Mobilité : sortir de l’impasse, repenser l’équité

Dans une étude conjointe, l’Agence France Locale (AFL) et l’Institut national des études territoriales (INET) appellent à une refonte ambitieuse du financement des mobilités du quotidien. Objectif : décarboner les transports sans creuser les inégalités territoriales et sociales.
La France doit concilier deux impératifs : décarboner ses mobilités pour répondre à l’urgence climatique, tout en corrigeant les inégalités croissantes d’accès aux transports. C’est le défi qu’entendent relever les auteurs de l’étude AFL-INET 2025, fruit du travail de neuf élèves administrateurs et ingénieurs en chef territoriaux de l’INET, sous la supervision de l’AFL, du Cerema et d’I4CE.
Les constats sont clairs : « La donne actuelle des mobilités est défavorable au climat et à la cohésion sociale », soulignent les auteurs.

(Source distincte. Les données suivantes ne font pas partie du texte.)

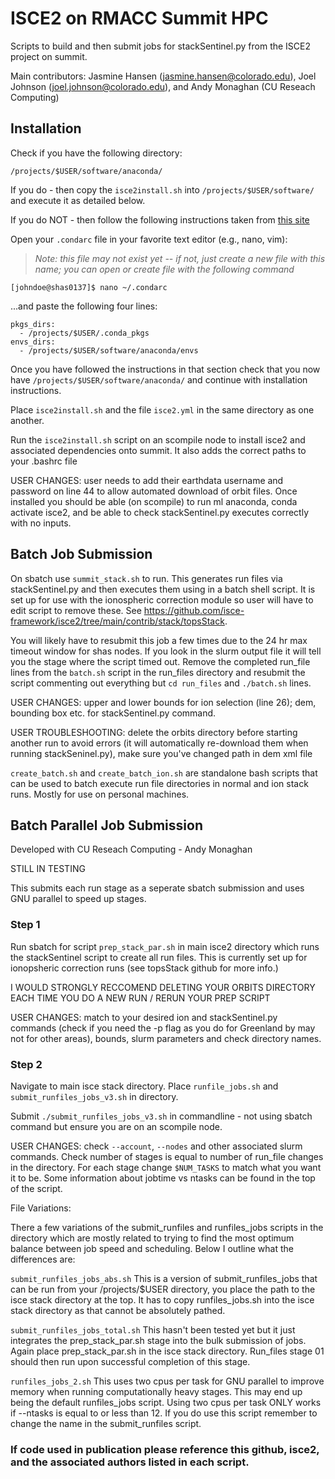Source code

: # ISCE2 on RMACC Summit HPC
Scripts to build and then submit jobs for stackSentinel.py from the ISCE2 project on summit.

Main contributors: Jasmine Hansen (jasmine.hansen@colorado.edu), Joel Johnson (joel.johnson@colorado.edu), and Andy Monaghan (CU Reseach Computing)
## Installation
Check if you have the following directory:

`/projects/$USER/software/anaconda/`

If you do - then copy the `isce2install.sh` into `/projects/$USER/software/` and execute it as detailed below.

If you do NOT - then follow the following instructions taken from [this site](https://curc.readthedocs.io/en/latest/software/python.html#configuring-conda-with-condarc)

Open your `.condarc` file in your favorite text editor (e.g., nano, vim):  
> _Note: this file may not exist yet -- if not, just create a new file with this name; you can open or create file with the following command_

```
[johndoe@shas0137]$ nano ~/.condarc
```

...and paste the following four lines:
```
pkgs_dirs:
  - /projects/$USER/.conda_pkgs
envs_dirs:
  - /projects/$USER/software/anaconda/envs
```
Once you have followed the instructions in that section check that you now have `/projects/$USER/software/anaconda/` and continue with installation instructions.

Place `isce2install.sh` and the file `isce2.yml` in the same directory as one another.

Run the `isce2install.sh` script on an scompile node to install isce2 and associated dependencies onto summit. It also adds the correct paths to your .bashrc file

USER CHANGES: user needs to add their earthdata username and password on line 44 to allow automated download of orbit files.
Once installed you should be able (on scompile) to run ml anaconda, conda activate isce2, and be able to check stackSentinel.py executes correctly with no inputs.

## Batch Job Submission
On sbatch use `summit_stack.sh` to run. This generates run files via stackSentinel.py and then executes them using in a batch shell script. It is set up for use with the ionospheric correction module so user will have to edit script to remove these. See https://github.com/isce-framework/isce2/tree/main/contrib/stack/topsStack.

You will likely have to resubmit this job a few times due to the 24 hr max timeout window for shas nodes. If you look in the slurm output file it will tell you the stage where the script timed out. Remove the completed run_file lines from the `batch.sh` script in the run_files directory and resubmit the script commenting out everything but `cd run_files` and `./batch.sh` lines.

USER CHANGES: upper and lower bounds for ion selection (line 26); dem, bounding box etc. for stackSentinel.py command.

USER TROUBLESHOOTING: delete the orbits directory before starting another run to avoid errors (it will automatically re-download them when running stackSeninel.py), make sure you've changed path in dem xml file

`create_batch.sh` and `create_batch_ion.sh` are standalone bash scripts that can be used to batch execute run file directories in normal and ion stack runs. Mostly for use on personal machines.

## Batch Parallel Job Submission
Developed with CU Reseach Computing - Andy Monaghan 

STILL IN TESTING

This submits each run stage as a seperate sbatch submission and uses GNU parallel to speed up stages. 

### Step 1
Run sbatch for script `prep_stack_par.sh` in main isce2 directory which runs the stackSentinel script to create all run files. This is currently set up for ionopsheric correction runs (see topsStack github for more info.)

I WOULD STRONGLY RECCOMEND DELETING YOUR ORBITS DIRECTORY EACH TIME YOU DO A NEW RUN / RERUN YOUR PREP SCRIPT

USER CHANGES: match to your desired ion and stackSentinel.py commands (check if you need the -p flag as you do for Greenland by may not for other areas), bounds, slurm parameters and check directory names.

### Step 2
Navigate to main isce stack directory. Place `runfile_jobs.sh` and `submit_runfiles_jobs_v3.sh` in directory.

Submit `./submit_runfiles_jobs_v3.sh` in commandline - not using sbatch command but ensure you are on an scompile node.

USER CHANGES: check `--account`, `--nodes` and other associated slurm commands. Check number of stages is equal to number of run_file changes in the directory. For each stage change `$NUM_TASKS` to match what you want it to be. Some information about jobtime vs ntasks can be found in the top of the script. 

File Variations:

There a few variations of the submit_runfiles and runfiles_jobs scripts in the directory which are mostly related to trying to find the most optimum balance between job speed and scheduling. Below I outline what the differences are:

`submit_runfiles_jobs_abs.sh` This is a version of submit_runfiles_jobs that can be run from your /projects/$USER directory, you place the path to the isce stack directory at the top. It has to copy runfiles_jobs.sh into the isce stack directory as that cannot be absolutely pathed.

`submit_runfiles_jobs_total.sh` This hasn't been tested yet but it just integrates the prep_stack_par.sh stage into the bulk submission of jobs. Again place prep_stack_par.sh in the isce stack directory. Run_files stage 01 should then run upon successful completion of this stage.

`runfiles_jobs_2.sh` This uses two cpus per task for GNU parallel to improve memory when running computationally heavy stages. This may end up being the default runfiles_jobs script. Using two cpus per task ONLY works if --ntasks is equal to or less than 12. If you do use this script remember to change the name in the submit_runfiles script. 

### If code used in publication please reference this github, isce2, and the associated authors listed in each script.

Le modèle dominant, hérité des Trente Glorieuses, repose sur la voiture individuelle, au détriment des territoires ruraux, périurbains ou ultramarins. Résultat : une dépendance aux carburants fossiles, une fracture d’accès aux services, une mobilité à deux vitesses.
Un modèle de financement à bout de souffle
Au cœur du problème : un financement local de la mobilité jugé inadapté. Les ressources des autorités organisatrices de la mobilité (AOM) ne permettent pas de couvrir les besoins croissants, en fonctionnement comme en investissement. Et ce, dans un contexte de forte tension budgétaire pour les collectivités. L’étude rappelle que « financer une mobilité durable et équitable nécessitera de réallouer certaines dépenses aujourd’hui consacrées aux mobilités brunes, et de créer de nouvelles recettes ». Autrement dit : rediriger les investissements, notamment vers les transports collectifs et les mobilités actives, dans tous les territoires, y compris les plus ruraux.
Des fractures sociales et territoriales béantes
Les inégalités de mobilité ne sont pas seulement géographiques, elles sont aussi sociales. L’étude souligne que 28 % des adultes en France sont en situation de « précarité mobilité », souvent contraints d’habiter loin des centres urbains pour des raisons de coût du logement, tout en restant dépendants de la voiture.
Or, les aides publiques à l’achat de véhicules propres restent insuffisantes pour ces ménages. Le bonus écologique a été réduit, passant de 7 000 euros en 2021 à 4 000 euros en 2025. En parallèle, « la transition doit respecter des critères d’acceptabilité sociale », plaident les auteurs, en s’appuyant notamment sur les recommandations de l’ADEME : accompagnement de proximité, équité, existence de solutions alternatives avant toute coercition.
Des leviers pour une mobilité plus juste
Face à ces constats, les auteurs avancent plusieurs pistes de réforme. Ils plaident pour une gouvernance renforcée de la mobilité, appuyée par une coopération accrue entre collectivités et proposent également de différencier les modèles de financement selon les contextes territoriaux, afin d’adapter les réponses aux réalités locales.
Des exemples inspirants sont déjà cités, comme les navettes solidaires mises en place dans la communauté de communes du Clunisois, en Saône-et-Loire, pour permettre à des personnes âgées isolées d’accéder aux services de base. L’enjeu est bien de développer des solutions souples et de proximité, telles que le transport à la demande ou la mobilité solidaire.
Une urgence sociale et écologique
En conclusion, l’étude rappelle que « la décarbonation des mobilités est un enjeu d’équité territoriale, sociale et d’égalité des chances ». Elle appelle à faire de la mobilité un levier de résilience et de cohésion, au service des habitants et des territoires.